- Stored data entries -
◇ ◇ ◇

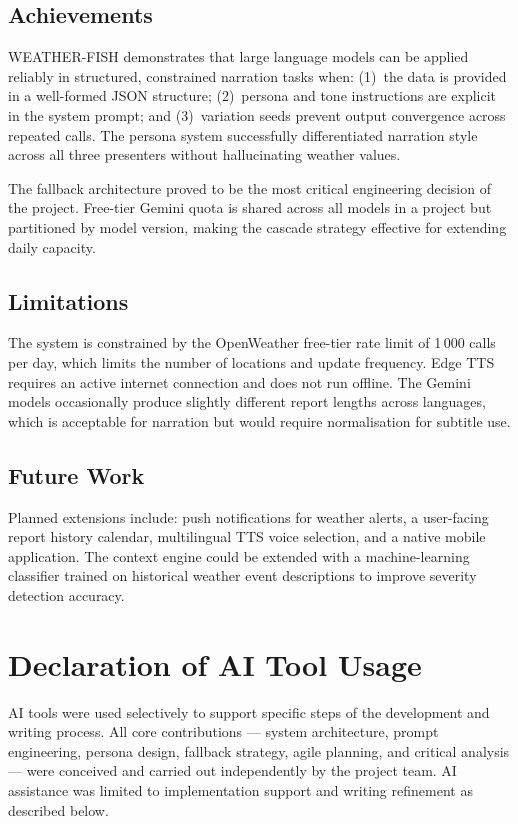 \documentclass[11pt, a4paper]{article}
\begin{document}
\subsection{Achievements}

WEATHER-FISH demonstrates that large language models can be applied reliably in
structured, constrained narration tasks when: (1)~the data is provided in a well-formed
JSON structure; (2)~persona and tone instructions are explicit in the system prompt;
and (3)~variation seeds prevent output convergence across repeated calls. The persona
system successfully differentiated narration style across all three presenters without
hallucinating weather values.

The fallback architecture proved to be the most critical engineering decision of the
project. Free-tier Gemini quota is shared across all models in a project but partitioned
by model version, making the cascade strategy effective for extending daily capacity.

\subsection{Limitations}

The system is constrained by the OpenWeather free-tier rate limit of 1\,000 calls per day,
which limits the number of locations and update frequency. Edge TTS requires an active
internet connection and does not run offline. The Gemini models occasionally produce
slightly different report lengths across languages, which is acceptable for narration but
would require normalisation for subtitle use.

\subsection{Future Work}

Planned extensions include: push notifications for weather alerts, a user-facing
report history calendar, multilingual TTS voice selection, and a native mobile
application. The context engine could be extended with a machine-learning classifier
trained on historical weather event descriptions to improve severity detection accuracy.

\section{Declaration of AI Tool Usage}

AI tools were used selectively to support specific steps of the development and writing
process. All core contributions — system architecture, prompt engineering, persona
design, fallback strategy, agile planning, and critical analysis — were conceived and
carried out independently by the project team. AI assistance was limited to
implementation support and writing refinement as described below.
\end{document}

◇ ◇ ◇

- What to do -
Your answer should be only the number of lines, in the entries above, that include "strategy".

- Answer space -
2